Based on these findings, the investigators stated that "Non-inferiority of atazanavir/ritonavir vs lopinavir/ritonavir was confirmed at week 96."

"In the [intent-to-treat] analysis, atazanavir/ritonavir had higher response rates than lopinavir/ritonavir," they continued. "This difference, not observed in the on-treatment analysis, was driven by similar virologic efficacy and a higher rate of discontinuations among patients receiving lopinavir/ritonavir."

They added that "Atazanavir/ritonavir continues to demonstrate a better lipid profile and fewer GI adverse events" compared with lopinavir/ritonavir.

Once-daily atazanavir/ritonavir plus [tenofovir/emtricitabine] demonstrated durable antiviral efficacy and safety," they concluded. "This regimen is an appropriate therapeutic option for antiretroviral-naive HIV-1-infected patients."

Dept. of Infectious Diseases, Saint-Louis Hosp., Paris, France; Hosp Civil De Guadalajara, Guadalajara, Mexico; Hosp.
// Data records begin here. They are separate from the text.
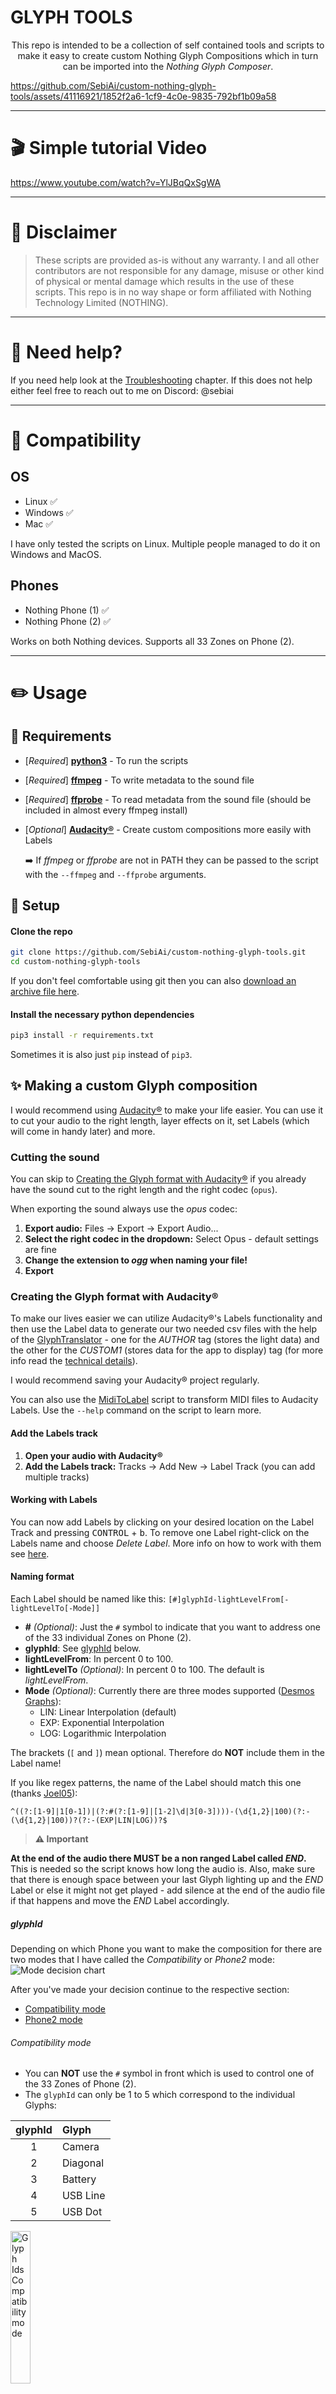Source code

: # GLYPH TOOLS

<p align="center">
This repo is intended to be a collection of self contained tools and scripts to make it easy to create custom Nothing Glyph Compositions which in turn can be imported into the <i>Nothing Glyph Composer</i>.
</p>

https://github.com/SebiAi/custom-nothing-glyph-tools/assets/41116921/1852f2a6-1cf9-4c0e-9835-792bf1b09a58

***

# :clapper: Simple tutorial Video
https://www.youtube.com/watch?v=YlJBqQxSgWA

***

# :pushpin: Disclaimer
> These scripts are provided as-is without any warranty. I and all other contributors are not responsible for any damage, misuse or other kind of physical or mental damage which results in the use of these scripts.
This repo is in no way shape or form affiliated with Nothing Technology Limited (NOTHING).

***

# :safety_vest: Need help?
If you need help look at the [Troubleshooting](#interrobang-troubleshooting) chapter. If this does not help either feel free to reach out to me on Discord: @sebiai

***

# :construction: Compatibility
## OS
* Linux :white_check_mark:
* Windows :white_check_mark:
* Mac :white_check_mark:

I have only tested the scripts on Linux. Multiple people managed to do it on Windows and MacOS.
## Phones
* Nothing Phone (1) :white_check_mark:
* Nothing Phone (2) :white_check_mark:

Works on both Nothing devices. Supports all 33 Zones on Phone (2).

***

# :pencil2: Usage
## :memo: Requirements
* \[*Required*\] [**python3**](https://www.python.org/downloads/) - To run the scripts
* \[*Required*\] [**ffmpeg**](https://ffmpeg.org/download.html) - To write metadata to the sound file
* \[*Required*\] [**ffprobe**](https://ffmpeg.org/download.html) - To read metadata from the sound file (should be included in almost every ffmpeg install)
* \[*Optional*\] [**Audacity&reg;**](https://www.audacityteam.org/) - Create custom compositions more easily with Labels

    :arrow_right: If *ffmpeg* or *ffprobe* are not in PATH they can be passed to the script with the `--ffmpeg` and `--ffprobe` arguments.

## :rocket: Setup
#### Clone the repo
```bash
git clone https://github.com/SebiAi/custom-nothing-glyph-tools.git
cd custom-nothing-glyph-tools
```
If you don't feel comfortable using git then you can also [download an archive file here](https://github.com/SebiAi/custom-nothing-glyph-tools/archive/refs/heads/main.zip).

#### Install the necessary python dependencies
```bash
pip3 install -r requirements.txt
```
Sometimes it is also just `pip` instead of `pip3`.

## :sparkles: Making a custom Glyph composition
I would recommend using [Audacity&reg;](https://www.audacityteam.org/) to make your life easier. You can use it to cut your audio to the right length, layer effects on it, set Labels (which will come in handy later) and more.

### Cutting the sound
You can skip to [Creating the Glyph format with Audacity&reg;](#creating-the-glyph-format-with-audacity) if you already have the sound cut to the right length and the right codec (`opus`).

When exporting the sound always use the *opus* codec:
1) **Export audio:** Files -> Export -> Export Audio...
2) **Select the right codec in the dropdown:** Select Opus - default settings are fine
3) **Change the extension to *ogg* when naming your file!**
4) **Export**

### Creating the Glyph format with Audacity&reg;
To make our lives easier we can utilize Audacity&reg;'s Labels functionality and then use the Label data to generate our two needed csv files with the help of the [GlyphTranslator](./GlyphTranslator.py) - one for the *AUTHOR* tag (stores the light data) and the other for the *CUSTOM1* (stores data for the app to display) tag (for more info read the [technical details](#wrench-the-technical-details)).

I would recommend saving your Audacity&reg; project regularly.

You can also use the [MidiToLabel](./MidiToLabel.py) script to transform MIDI files to Audacity Labels. Use the `--help` command on the script to learn more.

#### Add the Labels track
1) **Open your audio with Audacity&reg;**
2) **Add the Labels track:** Tracks -> Add New -> Label Track (you can add multiple tracks)

#### Working with Labels
You can now add Labels by clicking on your desired location on the Label Track and pressing <kbd>CONTROL</kbd> + <kbd>b</kbd>. To remove one Label right-click on the Labels name and choose *Delete Label*. More info on how to work with them see [here](https://manual.audacityteam.org/man/label_tracks.html).

#### Naming format
Each Label should be named like this: `[#]glyphId-lightLevelFrom[-lightLevelTo[-Mode]]`
* **#** *(Optional)*: Just the `#` symbol to indicate that you want to address one of the 33 individual Zones on Phone (2).
* **glyphId**: See [glyphId](#glyphid) below.
* **lightLevelFrom**: In percent 0 to 100.
* **lightLevelTo** *(Optional)*: In percent 0 to 100. The default is *lightLevelFrom*.
* **Mode** *(Optional)*: Currently there are three modes supported ([Desmos Graphs](https://www.desmos.com/calculator/92ajzgfbat)):
    * LIN: Linear Interpolation (default)
    * EXP: Exponential Interpolation
    * LOG: Logarithmic Interpolation

The brackets (`[` and `]`) mean optional. Therefore do **NOT** include them in the Label name!

If you like regex patterns, the name of the Label should match this one (thanks [Joel05](https://github.com/SebiAi/custom-nothing-glyph-tools/issues/1)):
```regex
^((?:[1-9]|1[0-1])|(?:#(?:[1-9]|[1-2]\d|3[0-3])))-(\d{1,2}|100)(?:-(\d{1,2}|100))?(?:-(EXP|LIN|LOG))?$
```

> **:warning: Important**

**At the end of the audio there MUST be a non ranged Label called *END*.** This is needed so the script knows how long the audio is. Also, make sure that there is enough space between your last Glyph lighting up and the *END* Label or else it might not get played - add silence at the end of the audio file if that happens and move the *END* Label accordingly.

##### glyphId
Depending on which Phone you want to make the composition for there are two modes that I have called the *Compatibility* or *Phone2* mode:
![Mode decision chart](./assets/Mode%20decision%20chart.png)

After you've made your decision continue to the respective section:
* [Compatibility mode](#compatibility-mode)
* [Phone2 mode](#phone2-mode)

###### Compatibility mode
* You can **NOT** use the `#` symbol in front which is used to control one of the 33 Zones of Phone (2).
* The `glyphId` can only be 1 to 5 which correspond to the individual Glyphs:

| glyphId | Glyph    |
|:-------:|:---------|
|    1    | Camera   |
|    2    | Diagonal |
|    3    | Battery  |
|    4    | USB Line |
|    5    | USB Dot  |

<img src="assets/Glyph%20Ids%20Compatibility%20mode.png" alt="Glyph Ids Compatibility mode" width="25%"/>

Example c1:
```
0.000000	1.000000	2-0-100-LIN
1.000000	2.000000	2-100-0-LIN
2.000000	3.000000	3-0-100-LIN
3.000000	4.000000	3-100-0-LIN
5.000000	5.000000	END
```
In this example, the Mode `-LIN` is not necessary because it is the default but makes it more readable.

Example c2:
```
0.000000	1.000000	2-0-100
1.000000	2.000000	2-100-0
2.000000	3.000000	3-0-100
3.000000	4.000000	3-100-0
5.000000	5.000000	END
```
This is a minimalized version of *Example c1*.

Example c3:
```
0.000000	0.500000	2-100
0.000000	1.000000	3-100-0
0.500000	1.500000	4-0-100-EXP
2.000000	2.000000	END
```
Another example with one exponential interpolation (`-EXP`) and line one and two are minimalized. They expand to `2-100-100-LIN` and `3-100-0-LIN`.

Please continue at the [Exporting Labels](#exporting-labels) section.

###### Phone2 mode
The `glyphId` can only be 1 to 11 which correspond to the individual Glyphs:

| glyphId | Glyph                                |
|:-------:|:-------------------------------------|
|    1    | Camera top                           |
|    2    | Camera bottom                        |
|    3    | Diagonal                             |
|    4    | Battery top right                    |
|    5    | Battery top left                     |
|    6    | Battery top vertical (left side)     |
|    7    | Battery bottom left                  |
|    8    | Battery bottom right                 |
|    9    | Battery bottom vertical (right side) |
|    10   | USB Line                             |
|    11   | USB Dot                              |

<img src="assets/Glyph%20Ids%20Phone2%20mode.png" alt="Glyph Ids Phone2 mode" width="25%"/>

Do **NOT** prepend the `#` symbol! This is for addressing each individual Zone - see below.

If you want even more control you can control each individual Zone with the Zone ids:
| Index | Glyph                                | Direction          |
|:-----:|:-------------------------------------|:-------------------|
|   1   | Camera top                           | -                  |
|   2   | Camera bottom                        | -                  |
|   3   | Diagonal                             | -                  |
|  4-19 | Battery top right                    | From right to left |
|   20  | Battery top left                     | -                  |
|   21  | Battery top vertical (left side)     | -                  |
|   22  | Battery bottom left                  | -                  |
|   23  | Battery bottom right                 | -                  |
|   24  | Battery bottom vertical (right side) | -                  |
|   25  | USB Dot                              | -                  |
| 26-33 | USB Line                             | From bottom to top |

<img src="assets/Glyph%20Ids%20Phone2%20mode%20-%20Zones.png" alt="Glyph Ids Phone2 mode - Zones" width="25%"/>

Example p1:
```
1.000000	2.000000	1-100
2.500000	3.500000	2-100
4.000000	5.000000	3-100
5.500000	6.500000	4-100
7.000000	8.000000	5-100
8.500000	9.500000	6-100
10.000000	11.000000	7-100
11.500000	12.500000	8-100
13.000000	14.000000	9-100
14.500000	15.500000	10-100
16.000000	17.000000	11-100
18.000000	18.000000	END
```
Go through each of the 11 Glyphs where each Glyph is on for 1s and with 0.5s delay in between.

Example p2:
```
1.000000	2.000000	#1-100
2.500000	3.500000	#2-100
4.000000	5.000000	#3-100
5.500000	6.500000	#4-100
7.000000	8.000000	#5-100
8.500000	9.500000	#6-100
10.000000	11.000000	#7-100
11.500000	12.500000	#8-100
13.000000	14.000000	#9-100
14.500000	15.500000	#10-100
16.000000	17.000000	#11-100
17.500000	18.500000	#12-100
19.000000	20.000000	#13-100
20.500000	21.500000	#14-100
22.000000	23.000000	#15-100
23.500000	24.500000	#16-100
25.000000	26.000000	#17-100
26.500000	27.500000	#18-100
28.000000	29.000000	#19-100
29.500000	30.500000	#20-100
31.000000	32.000000	#21-100
32.500000	33.500000	#22-100
34.000000	35.000000	#23-100
35.500000	36.500000	#24-100
37.000000	38.000000	#25-100
38.500000	39.500000	#26-100
40.000000	41.000000	#27-100
41.500000	42.500000	#28-100
43.000000	44.000000	#29-100
44.500000	45.500000	#30-100
46.000000	47.000000	#31-100
47.500000	48.500000	#32-100
49.000000	50.000000	#33-100
51.000000	51.000000	END
```
Same as *Example p1* except for lighting up all the Glpyhs we control the individual Zones.

Looking at the examples of the *Compatibility* mode can also help.

Please continue at the [Exporting Labels](#exporting-labels) section.

#### Exporting Labels
1) **File -> Export -> Export Labels**

#### Converting Labels to Glyph format
Now that we have a Labels file we can use the [GlyphTranslator](./GlyphTranslator.py) to get our desired files like this:
```bash
python3 GlyphTranslator.py MyLabelFile.txt
```
Assuming your Label file was called `MyLabelFile.txt` it will spit out two files called `MyLabelFile.glypha` and `MyLabelFile.glyphc1` in your current working directory.

> **:warning: Attention**

If you see this message in the output:
```
INFO: Auto detected Phone (1) and Phone (2) compatibility mode.
INFO: If you intended to use the Glyphs 1-5 on the Nothing Phone (2) use the '--disableCompatibility' parameter. More info with '--help' or in the README.
```
act according to this:
* You are using ***Compatibility*** mode: Do NOT follow the advice - this is intended behaviour.
* You are using ***Phone2*** mode: Please add the `--disableCompatibility` parameter to the command to use the right Glyphs.

### Read and write the Glyph format data to an audio file
#### Write to an audio file
When you have both your `.glypha` and `.glyphc1` files (via Audacity&reg; and the GlyphTranslator method or otherwise) you can write them to an audio file as metadata:
```bash
python3 GlyphModder.py -t MyCustomTitle -w MyLabelFile.glypha MyLabelFile.glyphc1 MyGlyphCreation.ogg
```
The `-t` argument is optional, this just sets the *TITLE* tag which, as far as I could see, is not used anywhere in the Glyph Composer right now.

You can provide the path to *ffmpeg* with the `--ffmpeg` argument if it can not be found in PATH.

> **:warning: Important**

**Regarding the `-w` option: The `.glypha` file must be passed before the `.glyphc1` file. The script will still comply but you can not play the file in the Glyph Composer!**

Congrats, you can now transfer the audio file to your Nothing phone and import it into the Glyph Composer app!

#### Read from an audio file
This is used when you want to modify a composition but you don't have the Audacity&reg;/Label file.

```bash
python3 GlyphModder.py MyGlyphCreation.ogg
```
Assuming your audio file was called `MyGlyphCreation.ogg` it will spit out two files called `MyGlyphCreation.glypha` and `MyGlyphCreation.glyphc1` in your current working directory.

You can provide the path to *ffprobe* with the `--ffprobe` argument if it can not be found in PATH.

It is almost impossible to convert the `.glypha` and `.glyphc1` files back to an Audacity&reg; Label file therefore you would need to edit both files manually. More info on that is in the [The technical details](#wrench-the-technical-details) section.

***

# Hardware limitations
* The Glyphs can't playback fast-changing light sequences. One user reported that this phenomenon disappeared when it was set as a ringtone or notification sound. When doing this there is a small chance that the audio and the light sequence get desynced over time. The only solution until now is to don't make fast light sequences.
* In some unknown cases the light sequence gets desynced from the audio when set as a ringtone or notification sound. If you know more feel free to reach out.

***

# :interrobang: Troubleshooting
## ModuleNotFoundError: No module named 'termcolor'
You did not properly install the requirements. Try executing
```bash
python3 -m pip install -r requirements.txt
```

## I can't find the modified audio file after using GlyphModder
The file was modified in place, no other files were generated.

If you want to confirm that the metadata was written correctly see [Glyph Composer does not import my file](#glyph-composer-does-not-import-my-file).

## File is not supported on this device
If you get this error message:
```
Import failed. File is not supported on this device.
```
You are trying to import a Phone (2) exclusive (*Phone2* mode) composition on a Phone (1).

If you created this composition please only use `glyphId`s that are compatible with your device. See [glyphId](#glyphid).

## File is not created by Composer
If you get this error message:
```
Import failed. File is not created by Composer.
```
* Avoid using a third party file explorer app to import the audio file and use Android's built in instead. Apps like Solid Explorer may try to modify the file and the import will fail.
* You are trying to import an audio file with no metadata. See [No or missing metadata](#no-or-missing-metadata).

## Glyph Composer does not import my file
Make sure that the file has the right codec and that the metadata is present:
```bash
ffprobe MyGlyphCreation.ogg
```
It should spit out something like this:
```
Input #0, ogg, from 'MyGlyphCreation.ogg':
  Duration: 00:00:10.01, start: 0.000000, bitrate: 146 kb/s
  Stream #0:0: Audio: opus, 48000 Hz, stereo, fltp
    Metadata:
      encoder         : Lavf58.76.100
      TITLE           : MyCustomSong
      ALBUM           : CUSTOM
      AUTHOR          : eNrtxqENAAAIAzBPwieI/X8dhg+wTU0zOV1xd3d3d3d3d3d3d3d3d/f3F8ocpN8=
      COMPOSER        : Spacewar Glyph Composer
      CUSTOM1         : eNoljVsKAEEIwy60A+r4qPe/2E7pj8FAiZ340vvYh8S7HjBiPB7ivUQ1ZexS3owkUJxlDGWOUZZf
                      : yqrmrs24awVahVFhVIAKUAEqrAqrwg8LSR98
```
Important are:
* Audio: **opus**
* The extension `.ogg`
* The presence of the metadata tags TITLE, ALBUM, AUTHOR, COMPOSITOR and CUSTOM1 (the order is irrelevant) - Optionally the CUSTOM2 tag if the composition is for Phone (2).

### Wrong codec
You have two options:
* Reexport with Audacity&reg; (see [Cutting the sound](#cutting-the-sound))
* Convert with ffmpeg (replace `MyGlyphCreation.ogg` with your audio): `ffmpeg -i MyGlyphCreation.ogg -strict -2 -c:a opus -map_metadata 0:s:a:0 output.ogg`

### Wrong extension
See [Wrong codec](#wrong-codec)

### No or missing metadata
Did you run the [GlyphModder](./GlyphModder.py) correctly? See [Write to an audio file](#write-to-an-audio-file).

## No glyphs light up
See [Glyph Composer does not import my file](#glyph-composer-does-not-import-my-file).

## I can import my audio but my glyphs don't light up
When you use the linear, exponential or logarithmic mode make sure that your Labels cover a range like this left Label:
![Audacity ranged Labels example](./assets/audacity_ranged_labels_example.png)

You can make the right Label ranged if you drag on the left or right part of it.

## Some of my glyphs don't light up
See [I can import my audio but my glyphs don't light up](#i-can-import-my-audio-but-my-glyphs-dont-light-up).

## The Glyphs are not alligned or desync with the audio
See [Hardware limitations](#hardware-limitations)

***

# :wrench: The technical details
<details>
  <summary>Click to expand</summary>

  **This is just a written up more technical view on this whole system.**

  ## Audio
  The audio seems disconnected from the lighting - seems like it only determines the final length of the composition. The maximum you can produce in the app is 10s but it can be longer when making it custom.
  
  ## Metadata
  There are the following tags in the ogg file (order irrelevant):
  * TITLE
  * ALBUM
  * AUTHOR
  * COMPOSER
  * CUSTOM1
  * CUSTOM2
  
  The *AUTHOR* and *CUSTOM1* tags contain both *Base64* encoded and then *zlib compressed* data (Best Compression (no preset dictionary) - see [here](https://en.wikipedia.org/wiki/List_of_file_signatures)).
  
  ### TITLE
  Contains the title given in the Glyph composer. Weirdly enough the Glyph Composer does not use this tag when displaying the name of the composition - the filename is used instead.
  
  ### ALBUM
  Saves what sound pack was used when the composition was created. Can be changed without any effect on the audio or lights (could affect the preview in the *Glyph Composer*). It does display in the *Glyph Composer*.
  
  ### AUTHOR
  After decoding and decompressing it contains the Glyph light data in a csv like manner where in each line we have the *5 Glyphs*/*33 Zones* separated and followed by a comma (`,`). Each line corresponds to 16ms.
  
  Depending on if the [*CUSTOM2*](#custom2) tag is set to `33cols` we have, what I will call, the *Compatibility* or *Phone2* mode:
  * Not set => *Compatibility* mode - 5 columns
  * Set => *Phone2* mode - 33 columms (**Nothing Phone (2) exclusive**)
  
  #### Indexes for the Glyphs
  Depending on the mode we have different indexes in the csv for the Glyphs:
  ##### *Compatibility* mode indexes
  | Index | Glyph    |
  |:-----:|:---------|
  |   0   | Camera   |
  |   1   | Diagonal |
  |   2   | Battery  |
  |   3   | USB Line |
  |   4   | USB Dot  |

  ##### *Phone2* mode indexes
  | Index | Glyph                                | Direction          |
  |:-----:|:-------------------------------------|:-------------------|
  |   0   | Camera top                           | -                  |
  |   1   | Camera bottom                        | -                  |
  |   2   | Diagonal                             | -                  |
  |  3-18 | Battery top right                    | From right to left |
  |   19  | Battery top left                     | -                  |
  |   20  | Battery top vertical (left side)     | -                  |
  |   21  | Battery bottom left                  | -                  |
  |   22  | Battery bottom right                 | -                  |
  |   23  | Battery bottom vertical (right side) | -                  |
  |   24  | USB Dot                              | -                  |
  | 25-32 | USB Line                             | From bottom to top |

  Each Glyph can have a light value from 0 to 4080 and it appears that the smallest step is 1. If the data is longer than the audio it will not be played.

  The new line consists of Carriage Return (CR) and Line Feed (LF): `\r\n`
  The data ends with a final new line `\r\n`.

  Most of the data is padded at the end with multiple "zero lines" (`0,0,0,0,0,`) even if the audio track has ended - therefore also the playback of the light show.
  
  This might be because of how the light data is stored in the app itself which are csv files for every audio clip which are combined.

  *Example 5 Glyphs (Compatibility mode):*
  ```csv
  0,0,4080,0,0,
  0,0,4080,0,2032,
  0,0,0,0,0,
  0,0,0,0,0,
  0,0,0,0,0,

  ```
  The *Battery* Glyph is fully on for 32ms and the *USB Dot* Glyph is only on for 16ms after 16ms (after the start) at about 50% brightness.

  *Example 33 Zones (Phone2 mode):*
  ```csv
  0,0,0,2709,2709,2709,2709,2709,2709,2709,2709,2709,2709,2709,2709,2709,2709,2709,2709,0,0,2709,0,0,0,0,0,0,0,0,0,0,0,
  0,0,0,1791,1791,1791,1791,1791,1791,1791,1791,1791,1791,1791,1791,1791,1791,1791,1791,0,0,1791,0,0,0,0,0,0,0,0,0,0,0,
  0,0,0,919,919,919,919,919,919,919,919,919,919,919,919,919,919,919,919,0,0,919,0,0,0,0,0,0,0,0,0,0,0,
  0,0,0,245,245,245,245,245,245,245,245,245,245,245,245,245,245,245,245,0,0,245,0,0,0,0,0,0,0,0,0,0,0,

  ```
  
  ### COMPOSER
  This depends on what device the composition was created on:
  * Phone (1): `Spacewar Glyph Composer`
  * Phone (2): `Pong Glyph Composer`

  If this does not match the Glyph Composer will not import the file.

  It ***is*** totally possible to import a Phone (2) composition **IF** the *CUSTOM2* tag is **NOT** set, which infers that no *33 Zone* sound pack was used.
  
  ### CUSTOM1
  This is mainly data for the Glyph Composer so it can display the timeline when playing the file. After decoding and decompressing each dot in the app is defined by a timestamp (in ms and 1 ms steps) and a Glyph id (see [AUTHOR](#author)) separated by a dash (`-`). Between each dot is a comma (`,`) and at the end of the line also.
  
  There are no new lines in this file, all dots are after one another.
  It is entirely possible to mismatch the *CUSTOM1* and *ALBUM* data (could affect the preview in the *Glyph Composer*).

  Keep in mind that the *Glyph Composer* only has 5 Buttons (therefore 5 dot locations) which means that complex custom light animations which address Zones individually can not be properly displayed in the *Glyph Composer*.

  ### CUSTOM2
  This indicates if the saved data in the *AUTHOR* tag uses the *33 Zone* addressing (*Phone2* mode) instead of the *5 Glyphs* (*Compatibility* mode) addressing.

  This tag will only be present if the composition was made on a Nothing Phone (2) and with a *33 Zone* sound pack (e.g.: Swedish House Mafia) therefore this composition can only be played back on a Nothing Phone (2).

  If it is present it ALWAYS has the value `33cols`.

  It *can* be manually imported on a Nothing Phone (1) by moving the audio file to `Ringtones/Compositions` but the phone will interpret the lighting data in the *Compatibility* mode (see [*Author*](#author) tag).
</details>

***

# Pull requests
Pull requests are welcome (improvements, new scripts/tools).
Natl. Cayetano Heredia, Lima, Peru; Dept. of Med., Khonkaen Univ., Khonkaen, Thailand; Hosp. Interzonal Gral De Agudos Oscar Alende, Buenos Aires, Argentina; Brooklyn Med. Ctr., Western Cape, South Africa; Bristol-Myers Squibb, Research and Devel., Wallingford, CT.

10/31/08

Reference

J Molina, J Andrade-Villanueva, J. Echevarria, and others. CASTLE: Atazanavir-Ritonavir vs Lopinavir-Ritonavir in Antiretroviral-Naïve HIV-1 Infected Patients: 96 Week Efficacy & Safety. 48th International Conference on Antimicrobial Agents and Chemotherapy (ICAAC 2008). Washington, DC. October 25-28, 2008. Abstract H-1250d.

Other source

Bristol Myers-Squibb. 96-Week Data From CASTLE Study Continue to Show Similar Efficacy Between Once-Daily REYATAZ (atazanavir sulfate)/Ritonavir and Twice-Daily Lopinavir/Ritonavir in Previously Untreated HIV-1 Infected Adult Patients. Press release. October 26, 2008.